First, laws vary from state to state to some degree and I note you are a resident of Arizona. Generally speaking, you may seek to sell the property to satisfy the mortgages and avoid foreclosure, and if there is negative equity you may attempt a short sale. You should consider seeking out the assistance of a realtor who has experience and certification in short sales. However, if that does not work out you may offer a deed in lieu of foreclosure, but with two mortgages that too is not likely to work. If foreclosure is started against you, get a lawyer! You have very important property interests that you must protect.
If foreclosure is granted, the lender will probably (state laws vary) have a right to obtain a deficiency judgment for the amount it did not recover. Once there is a money judgment issued against you, the creditor can and probably will seek to enforce it by filing a lien against your present home. If you can settle on the debt by making installment payment, or paying a lump sum in compromise, this too is an option.
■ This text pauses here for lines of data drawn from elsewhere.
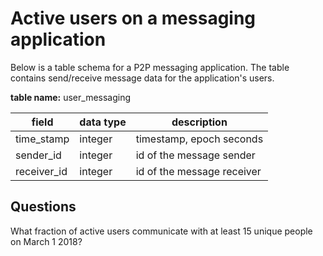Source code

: # Active users on a messaging application

Below is a table schema for a P2P messaging application. The table contains
send/receive message data for the application's users.

**table name:** user_messaging

| field | data type | description |
|-------|-----------|-------------|
| time_stamp | integer | timestamp, epoch seconds |
| sender_id | integer | id of the message sender |
| receiver_id | integer | id of the message receiver |

## Questions

What fraction of active users communicate with at least 15 unique people on March 1 2018?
You may want to consider filing for bankruptcy if other options do not work out for you, but be sure that you do not have excessive equity in your present home before considering this option. There's Chapter 13 bankruptcy if you have substantial equity in your present home.
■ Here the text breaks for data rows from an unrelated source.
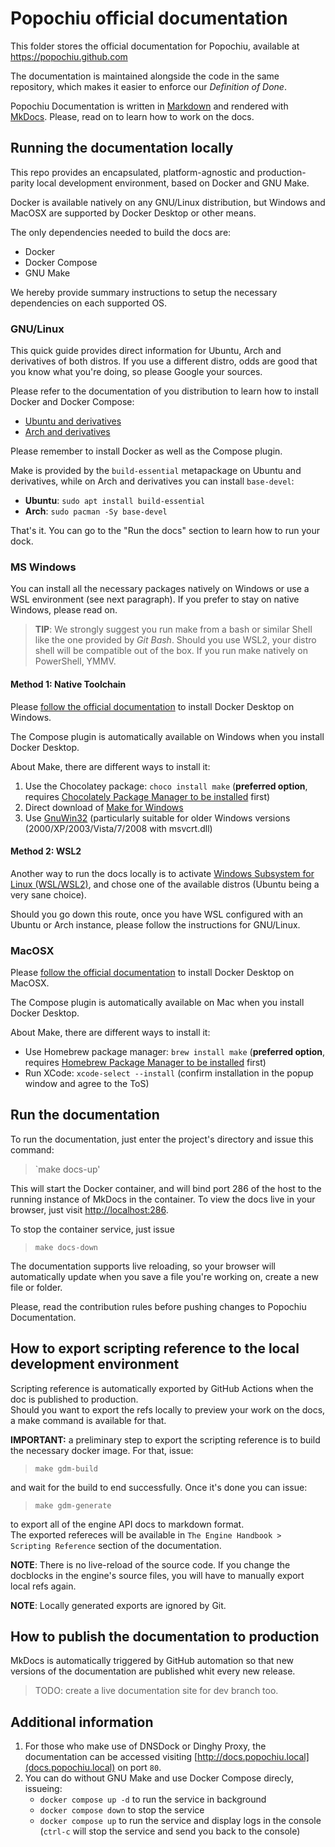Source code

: # Popochiu official documentation

This folder stores the official documentation for Popochiu, available at https://popochiu.github.com

The documentation is maintained alongside the code in the same repository, which makes it easier to enforce our _Definition of Done_.

Popochiu Documentation is written in [Markdown](https://www.markdownguide.org) and rendered with [MkDocs](https://www.mkdocs.org). Please, read on to learn how to work on the docs.

## Running the documentation locally

This repo provides an encapsulated, platform-agnostic and production-parity local development environment, based on Docker and GNU Make.

Docker is available natively on any GNU/Linux distribution, but Windows and MacOSX are supported by Docker Desktop or other means.

The only dependencies needed to build the docs are:

* Docker
* Docker Compose
* GNU Make

We hereby provide summary instructions to setup the necessary dependencies on each supported OS.

### GNU/Linux

This quick guide provides direct information for Ubuntu, Arch and derivatives of both distros.
If you use a different distro, odds are good that you know what you're doing, so please Google your sources.

Please refer to the documentation of you distribution to learn how to install Docker and Docker Compose:

* [Ubuntu and derivatives](https://docs.docker.com/engine/install/ubuntu/)
* [Arch and derivatives](https://wiki.archlinux.org/title/Docker#Installation)

Please remember to install Docker as well as the Compose plugin.

Make is provided by the `build-essential` metapackage on Ubuntu and derivatives, while on Arch and derivatives you can install `base-devel`:

* **Ubuntu**: `sudo apt install build-essential`
* **Arch**: `sudo pacman -Sy base-devel`

That's it. You can go to the "Run the docs" section to learn how to run your dock.

### MS Windows

You can install all the necessary packages natively on Windows or use a WSL environment (see next paragraph). If you prefer to stay on native Windows, please read on.

> **TIP**: We strongly suggest you run make from a bash or similar Shell like the one provided by _Git Bash_. Should you use WSL2, your distro shell will be compatible out of the box. If you run make natively on PowerShell, YMMV.

#### Method 1: Native Toolchain

Please [follow the official documentation](https://docs.docker.com/desktop/install/windows-install/) to install Docker Desktop on Windows.

The Compose plugin is automatically available on Windows when you install Docker Desktop.

About Make, there are different ways to install it:

1. Use the Chocolatey package: `choco install make` (**preferred option**, requires [Chocolately Package Manager to be installed](https://chocolatey.org/install) first)
2. Direct download of [Make for Windows](https://gnuwin32.sourceforge.net/packages/make.htm)
3. Use [GnuWin32](http://gnuwin32.sourceforge.net/install.html) (particularly suitable for older Windows versions (2000/XP/2003/Vista/7/2008 with msvcrt.dll)

#### Method 2: WSL2

Another way to run the docs locally is to activate [Windows Subsystem for Linux (WSL/WSL2)](https://learn.microsoft.com/en-us/windows/wsl/install-win10), and chose one of the available distros (Ubuntu being a very sane choice).

Should you go down this route, once you have WSL configured with an Ubuntu or Arch instance, please follow the instructions for GNU/Linux.

### MacOSX

Please [follow the official documentation](https://docs.docker.com/desktop/install/mac-install/) to install Docker Desktop on MacOSX.

The Compose plugin is automatically available on Mac when you install Docker Desktop.

About Make, there are different ways to install it:

* Use Homebrew package manager: `brew install make`  (**preferred option**, requires [Homebrew Package Manager to be installed](https://brew.sh/#install) first)
* Run XCode: `xcode-select --install` (confirm installation in the popup window and agree to the ToS)

## Run the documentation

To run the documentation, just enter the project's directory and issue this command:

> `make docs-up'

This will start the Docker container, and will bind port 286 of the host to the running instance of MkDocs in the container. To view the docs live in your browser, just visit [http://localhost:286](http://localhost:286).

To stop the container service, just issue

> `make docs-down`

The documentation supports live reloading, so your browser will automatically update when you save a file you're working on, create a new file or folder.

Please, read the contribution rules before pushing changes to Popochiu Documentation.

## How to export scripting reference to the local development environment

Scripting reference is automatically exported by GitHub Actions when the doc is published to production.  
Should you want to export the refs locally to preview your work on the docs, a make command is available for that.

**IMPORTANT:** a preliminary step to export the scripting reference is to build the necessary docker image. For that, issue:

> `make gdm-build`

and wait for the build to end successfully. Once it's done you can issue:

> `make gdm-generate`

to export all of the engine API docs to markdown format.  
The exported refereces will be available in `The Engine Handbook > Scripting Reference` section of the documentation.

**NOTE**: There is no live-reload of the source code. If you change the docblocks in the engine's source files, you will have to manually export local refs again.

**NOTE**: Locally generated exports are ignored by Git.

## How to publish the documentation to production

MkDocs is automatically triggered by GitHub automation so that new versions of the documentation are published whit every new release.

> TODO: create a live documentation site for dev branch too.

## Additional information

1. For those who make use of DNSDock or Dinghy Proxy, the documentation can be accessed visiting [http://docs.popochiu.local](docs.popochiu.local) on port `80`.
2. You can do without GNU Make and use Docker Compose direcly, issueing:
    * `docker compose up -d` to run the service in background
    * `docker compose down` to stop the service
    * `docker compose up` to run the service and display logs in the console (`ctrl-c` will stop the service and send you back to the console)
The lenders on the first property cannot get satisfaction from your other properties. Your options on the first property are foreclosure or short sale. Depending on who you talk to, short sale may or may not be easier on your credit than foreclosure. As long as the first property is under 2 1/2 acres, duplex or smaller, and used for residential purposes, the lender cannot get deficiency from you on the first in Arizona. (However, talk to your CPA about possible IRS treatments of the deficiency.) As to the second, there are too many possible variations to discuss here: recommend seeing a lawyer.